FNZ 34 - Anthicidae (Coleoptera) - Popular Summary
Werner, FG; Chandler, DS 1995. Anthicidae (Insecta: Coleoptera). Fauna of New Zealand 34, 64 pages.
( ISSN 0111-5383 (print), ; no. 34. ISBN 0-478-04547-6 (print) ). Published 21 Jun 1995
Anthicidae are most commonly called the 'ant-like flower beetles,' though in fact relatively few species are commonly collected on flowers, and no New Zealand species are found frequenting flowers. These small, active beetles are readily recognised by their sharply constricted neck, which is often combined with a lateral constriction of the pronotum. The pattern of these constrictions superficially suggests an ant-like appearance, which is particularly enhanced by their busy, short-legged gait when alive.
Some species in other countries are commonly collected with ants, and are quite difficult to distinguish when moving about in ant runs. Presumably they mimic the ants as a protective measure while searching for food.
Adults are scavengers or predators, feeding on small invertebrates or on vegetative debris. A few species in North America have been investigated for their value in biological control, because they feed on the eggs and small larvae of several insect pests.
Anthicidae are often found beneath objects lying on sand or soil, or running about on vegetation during the day. Some species are strongly associated with coastal sand dunes.
The immatures are not well known, and apparently have a diet similar to that of the adults.

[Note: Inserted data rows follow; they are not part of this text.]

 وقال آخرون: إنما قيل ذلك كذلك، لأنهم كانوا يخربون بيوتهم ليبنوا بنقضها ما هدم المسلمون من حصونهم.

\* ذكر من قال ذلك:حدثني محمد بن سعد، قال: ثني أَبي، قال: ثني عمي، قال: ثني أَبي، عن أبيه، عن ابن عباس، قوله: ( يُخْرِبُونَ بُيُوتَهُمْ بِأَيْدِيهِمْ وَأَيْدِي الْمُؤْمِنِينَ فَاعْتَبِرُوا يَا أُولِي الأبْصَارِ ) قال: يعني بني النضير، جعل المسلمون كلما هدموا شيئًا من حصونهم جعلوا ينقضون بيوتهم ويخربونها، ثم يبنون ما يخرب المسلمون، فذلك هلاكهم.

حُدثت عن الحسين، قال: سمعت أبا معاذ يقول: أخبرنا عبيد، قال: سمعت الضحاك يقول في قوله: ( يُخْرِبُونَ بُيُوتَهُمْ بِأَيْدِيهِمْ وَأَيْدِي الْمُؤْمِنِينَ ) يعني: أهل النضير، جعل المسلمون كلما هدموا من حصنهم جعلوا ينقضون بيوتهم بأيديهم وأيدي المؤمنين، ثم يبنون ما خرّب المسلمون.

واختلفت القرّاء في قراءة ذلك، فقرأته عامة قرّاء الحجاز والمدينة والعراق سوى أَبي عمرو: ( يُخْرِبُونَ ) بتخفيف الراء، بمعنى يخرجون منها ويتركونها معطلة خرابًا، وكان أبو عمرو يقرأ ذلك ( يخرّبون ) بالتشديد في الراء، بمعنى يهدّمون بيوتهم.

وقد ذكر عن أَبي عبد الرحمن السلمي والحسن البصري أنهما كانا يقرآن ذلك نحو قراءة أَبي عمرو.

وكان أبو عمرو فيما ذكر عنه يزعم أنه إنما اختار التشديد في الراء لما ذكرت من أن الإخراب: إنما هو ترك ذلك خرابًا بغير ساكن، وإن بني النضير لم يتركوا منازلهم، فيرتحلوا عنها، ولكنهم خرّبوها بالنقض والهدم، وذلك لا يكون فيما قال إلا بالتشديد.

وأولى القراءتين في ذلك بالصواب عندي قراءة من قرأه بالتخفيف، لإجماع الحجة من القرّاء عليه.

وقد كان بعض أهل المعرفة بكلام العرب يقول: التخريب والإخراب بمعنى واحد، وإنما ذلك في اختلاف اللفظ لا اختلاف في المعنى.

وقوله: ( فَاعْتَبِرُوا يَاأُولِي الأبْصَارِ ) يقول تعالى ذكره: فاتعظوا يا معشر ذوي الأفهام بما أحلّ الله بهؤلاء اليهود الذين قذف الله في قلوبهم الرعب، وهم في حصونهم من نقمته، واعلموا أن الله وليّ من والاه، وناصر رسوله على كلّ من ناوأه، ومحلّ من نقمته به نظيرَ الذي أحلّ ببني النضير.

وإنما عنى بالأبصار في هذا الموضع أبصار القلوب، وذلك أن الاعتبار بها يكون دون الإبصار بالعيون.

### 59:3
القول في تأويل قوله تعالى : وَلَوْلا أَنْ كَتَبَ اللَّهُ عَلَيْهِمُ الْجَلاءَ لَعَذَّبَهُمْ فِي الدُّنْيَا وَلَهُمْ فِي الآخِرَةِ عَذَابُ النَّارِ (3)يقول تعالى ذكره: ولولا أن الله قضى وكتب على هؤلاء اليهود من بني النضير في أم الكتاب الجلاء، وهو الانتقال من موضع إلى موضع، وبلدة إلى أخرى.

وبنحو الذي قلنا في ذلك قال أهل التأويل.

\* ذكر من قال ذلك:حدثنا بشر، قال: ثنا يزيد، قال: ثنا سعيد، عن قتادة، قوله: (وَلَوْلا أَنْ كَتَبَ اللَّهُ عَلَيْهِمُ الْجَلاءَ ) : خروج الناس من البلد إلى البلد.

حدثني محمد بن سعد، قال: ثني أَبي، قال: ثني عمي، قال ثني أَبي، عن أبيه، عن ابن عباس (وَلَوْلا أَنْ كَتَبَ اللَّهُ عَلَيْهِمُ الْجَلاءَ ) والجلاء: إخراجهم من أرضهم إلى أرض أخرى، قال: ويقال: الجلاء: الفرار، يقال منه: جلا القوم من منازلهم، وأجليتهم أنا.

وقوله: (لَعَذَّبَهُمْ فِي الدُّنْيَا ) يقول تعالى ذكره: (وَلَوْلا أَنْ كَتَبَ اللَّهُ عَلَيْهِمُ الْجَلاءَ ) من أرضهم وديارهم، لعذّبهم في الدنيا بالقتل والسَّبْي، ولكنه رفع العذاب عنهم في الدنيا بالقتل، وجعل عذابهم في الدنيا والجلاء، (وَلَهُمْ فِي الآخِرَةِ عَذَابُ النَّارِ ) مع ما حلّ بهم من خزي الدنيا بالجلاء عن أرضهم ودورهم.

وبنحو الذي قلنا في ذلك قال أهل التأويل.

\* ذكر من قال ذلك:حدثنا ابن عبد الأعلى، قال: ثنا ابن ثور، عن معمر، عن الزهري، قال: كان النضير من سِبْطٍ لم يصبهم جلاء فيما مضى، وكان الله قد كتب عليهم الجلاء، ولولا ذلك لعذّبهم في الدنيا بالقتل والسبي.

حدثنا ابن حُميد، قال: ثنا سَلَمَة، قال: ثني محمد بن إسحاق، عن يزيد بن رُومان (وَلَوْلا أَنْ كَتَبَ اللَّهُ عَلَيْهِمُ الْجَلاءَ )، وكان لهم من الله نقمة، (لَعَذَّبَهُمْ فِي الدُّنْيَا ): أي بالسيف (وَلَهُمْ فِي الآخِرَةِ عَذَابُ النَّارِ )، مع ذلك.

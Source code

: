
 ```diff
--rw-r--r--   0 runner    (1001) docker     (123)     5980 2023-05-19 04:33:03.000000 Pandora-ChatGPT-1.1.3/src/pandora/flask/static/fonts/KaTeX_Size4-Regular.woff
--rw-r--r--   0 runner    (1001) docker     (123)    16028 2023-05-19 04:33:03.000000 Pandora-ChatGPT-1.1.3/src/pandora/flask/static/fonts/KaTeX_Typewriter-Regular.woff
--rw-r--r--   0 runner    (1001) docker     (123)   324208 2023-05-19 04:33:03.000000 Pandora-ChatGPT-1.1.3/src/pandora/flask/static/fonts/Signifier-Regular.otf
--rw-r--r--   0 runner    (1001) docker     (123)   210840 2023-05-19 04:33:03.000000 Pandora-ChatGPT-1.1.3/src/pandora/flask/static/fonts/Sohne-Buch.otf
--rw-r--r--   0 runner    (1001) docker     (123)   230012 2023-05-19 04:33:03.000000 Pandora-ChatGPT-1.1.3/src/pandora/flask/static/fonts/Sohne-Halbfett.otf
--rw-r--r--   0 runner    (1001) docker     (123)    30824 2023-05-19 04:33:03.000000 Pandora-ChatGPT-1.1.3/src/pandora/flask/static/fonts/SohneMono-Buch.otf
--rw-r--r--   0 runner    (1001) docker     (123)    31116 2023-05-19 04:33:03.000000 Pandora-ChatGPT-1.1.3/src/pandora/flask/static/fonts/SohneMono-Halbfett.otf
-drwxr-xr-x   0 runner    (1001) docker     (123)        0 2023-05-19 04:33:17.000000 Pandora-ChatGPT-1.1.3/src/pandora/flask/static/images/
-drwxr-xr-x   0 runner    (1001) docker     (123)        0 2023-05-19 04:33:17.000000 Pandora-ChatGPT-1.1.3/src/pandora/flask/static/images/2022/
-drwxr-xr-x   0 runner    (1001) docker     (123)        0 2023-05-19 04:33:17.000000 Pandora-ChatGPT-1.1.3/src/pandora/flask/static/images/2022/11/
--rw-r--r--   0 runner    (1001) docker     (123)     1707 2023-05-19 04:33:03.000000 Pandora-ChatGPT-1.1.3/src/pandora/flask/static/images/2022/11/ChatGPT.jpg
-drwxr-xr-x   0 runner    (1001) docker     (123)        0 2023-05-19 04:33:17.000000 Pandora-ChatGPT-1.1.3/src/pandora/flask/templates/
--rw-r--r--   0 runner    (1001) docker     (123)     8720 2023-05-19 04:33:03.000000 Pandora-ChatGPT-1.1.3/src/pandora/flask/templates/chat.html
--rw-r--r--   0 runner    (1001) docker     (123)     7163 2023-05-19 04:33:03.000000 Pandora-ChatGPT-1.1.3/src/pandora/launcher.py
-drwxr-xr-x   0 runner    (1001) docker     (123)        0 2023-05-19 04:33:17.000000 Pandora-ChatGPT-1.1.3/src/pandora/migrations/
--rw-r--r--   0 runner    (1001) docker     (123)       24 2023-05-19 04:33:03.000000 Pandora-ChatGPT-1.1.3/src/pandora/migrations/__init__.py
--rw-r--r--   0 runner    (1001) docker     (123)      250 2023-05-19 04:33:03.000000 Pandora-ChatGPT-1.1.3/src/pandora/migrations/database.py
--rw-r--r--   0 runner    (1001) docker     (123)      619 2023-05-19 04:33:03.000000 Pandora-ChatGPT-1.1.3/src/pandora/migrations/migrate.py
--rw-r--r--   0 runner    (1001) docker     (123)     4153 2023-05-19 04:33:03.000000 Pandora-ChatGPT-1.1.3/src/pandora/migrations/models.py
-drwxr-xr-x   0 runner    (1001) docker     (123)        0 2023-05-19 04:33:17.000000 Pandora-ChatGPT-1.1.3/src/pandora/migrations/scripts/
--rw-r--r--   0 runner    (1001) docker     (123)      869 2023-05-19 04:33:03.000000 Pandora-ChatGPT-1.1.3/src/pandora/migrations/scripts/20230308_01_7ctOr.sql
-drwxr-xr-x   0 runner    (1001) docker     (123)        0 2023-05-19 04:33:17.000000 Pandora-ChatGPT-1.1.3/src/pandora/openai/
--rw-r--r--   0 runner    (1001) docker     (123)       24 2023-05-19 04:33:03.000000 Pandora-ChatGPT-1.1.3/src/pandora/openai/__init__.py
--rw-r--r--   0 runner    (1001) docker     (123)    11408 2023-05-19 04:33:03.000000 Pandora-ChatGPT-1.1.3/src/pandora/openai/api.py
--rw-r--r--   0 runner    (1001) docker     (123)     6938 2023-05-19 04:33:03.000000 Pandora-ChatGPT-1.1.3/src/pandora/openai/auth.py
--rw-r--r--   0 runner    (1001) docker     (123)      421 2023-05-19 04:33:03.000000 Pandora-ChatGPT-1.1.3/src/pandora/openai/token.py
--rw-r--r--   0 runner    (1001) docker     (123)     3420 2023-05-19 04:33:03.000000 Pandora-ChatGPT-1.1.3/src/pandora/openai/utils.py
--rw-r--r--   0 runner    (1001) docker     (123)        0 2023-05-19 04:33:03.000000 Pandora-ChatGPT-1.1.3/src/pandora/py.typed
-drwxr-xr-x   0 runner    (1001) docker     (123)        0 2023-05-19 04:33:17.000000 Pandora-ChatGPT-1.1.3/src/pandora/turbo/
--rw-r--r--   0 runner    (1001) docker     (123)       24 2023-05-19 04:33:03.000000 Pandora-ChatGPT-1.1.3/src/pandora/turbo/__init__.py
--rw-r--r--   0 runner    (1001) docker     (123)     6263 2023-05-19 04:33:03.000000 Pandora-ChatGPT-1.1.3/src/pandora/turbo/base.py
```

Adults from many species are strongly attracted to cantharidin, the irritant produced by beetles of the family Meloidae, and use of cantharidin or drying meloid beetles can be quite effective when trapping adult Anthicidae. Acquisition of this chemical is believed to enhance mating success and decrease predation. Attraction to cantharidin has not yet been tested for the New Zealand species.
Twenty-six species of Anthicidae are now known from New Zealand. Nine of these have been introduced, probably through human commerce - seven are from Australia, and the other two are cosmopolitan species associated with human settlements. The seventeen native species are frequently associated with endemic species of monocotyledonous plants.
Two species are found only on the South Island, and four are found only on the North Island. Members of the genera Cotes and Zealanthicus are restricted to New Zealand, and are closest to genera found in Australia and South America. The faunal relationships of the New Zealand Anthicidae are clearly closest to Australia, and more remotely to temperate South America.